● **Task objective**
Go over the entries and report the lines where the word "github" occurs.

(Stored records)
++++++++++++++++++++

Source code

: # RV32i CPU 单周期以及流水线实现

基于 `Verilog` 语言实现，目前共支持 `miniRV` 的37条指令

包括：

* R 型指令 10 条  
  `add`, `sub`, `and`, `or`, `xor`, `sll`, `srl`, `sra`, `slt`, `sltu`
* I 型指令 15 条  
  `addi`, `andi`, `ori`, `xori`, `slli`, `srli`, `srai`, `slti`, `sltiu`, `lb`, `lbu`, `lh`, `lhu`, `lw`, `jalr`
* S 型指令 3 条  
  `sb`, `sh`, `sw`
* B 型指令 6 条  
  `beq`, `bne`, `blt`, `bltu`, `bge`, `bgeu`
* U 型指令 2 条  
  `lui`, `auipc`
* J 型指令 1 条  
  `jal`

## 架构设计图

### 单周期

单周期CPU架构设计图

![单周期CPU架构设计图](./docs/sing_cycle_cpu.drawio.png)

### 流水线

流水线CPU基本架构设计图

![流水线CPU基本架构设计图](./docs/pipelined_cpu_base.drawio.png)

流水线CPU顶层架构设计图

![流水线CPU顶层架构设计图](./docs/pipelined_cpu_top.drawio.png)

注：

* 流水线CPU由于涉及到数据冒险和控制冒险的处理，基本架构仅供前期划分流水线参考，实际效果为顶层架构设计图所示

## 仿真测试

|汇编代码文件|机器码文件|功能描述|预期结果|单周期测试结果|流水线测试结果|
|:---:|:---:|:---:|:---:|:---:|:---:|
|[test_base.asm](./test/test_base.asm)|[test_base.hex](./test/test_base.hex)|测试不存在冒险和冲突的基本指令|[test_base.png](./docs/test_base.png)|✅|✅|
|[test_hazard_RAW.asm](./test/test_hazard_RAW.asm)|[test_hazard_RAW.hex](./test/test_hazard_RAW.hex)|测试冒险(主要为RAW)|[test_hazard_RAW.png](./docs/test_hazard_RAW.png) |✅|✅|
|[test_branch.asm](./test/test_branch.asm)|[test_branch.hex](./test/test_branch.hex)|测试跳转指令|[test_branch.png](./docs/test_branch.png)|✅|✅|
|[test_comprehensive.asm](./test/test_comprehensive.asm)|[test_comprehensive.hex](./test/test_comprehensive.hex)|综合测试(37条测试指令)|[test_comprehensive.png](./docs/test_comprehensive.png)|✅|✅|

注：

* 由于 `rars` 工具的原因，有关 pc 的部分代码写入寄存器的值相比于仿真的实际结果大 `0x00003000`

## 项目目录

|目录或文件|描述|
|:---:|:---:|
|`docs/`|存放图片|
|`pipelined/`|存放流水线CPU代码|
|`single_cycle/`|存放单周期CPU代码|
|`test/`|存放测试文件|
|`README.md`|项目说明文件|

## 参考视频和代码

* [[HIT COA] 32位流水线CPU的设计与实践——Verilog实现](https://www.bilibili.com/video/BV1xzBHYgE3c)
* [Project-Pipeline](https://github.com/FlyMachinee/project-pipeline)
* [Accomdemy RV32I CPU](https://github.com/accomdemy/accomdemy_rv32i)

++++++++++++++++++++

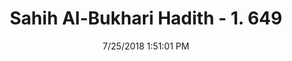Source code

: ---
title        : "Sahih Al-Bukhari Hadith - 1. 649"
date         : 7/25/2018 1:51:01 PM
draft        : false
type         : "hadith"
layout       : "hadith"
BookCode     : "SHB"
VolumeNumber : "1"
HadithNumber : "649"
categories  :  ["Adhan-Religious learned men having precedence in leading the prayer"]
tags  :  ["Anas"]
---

++++++++++++++++++++

● **Exercise answer**
* [Project-Pipeline](https://github.com/FlyMachinee/project-pipeline)
* [Accomdemy RV32I CPU](https://github.com/accomdemy/accomdemy_rv32i)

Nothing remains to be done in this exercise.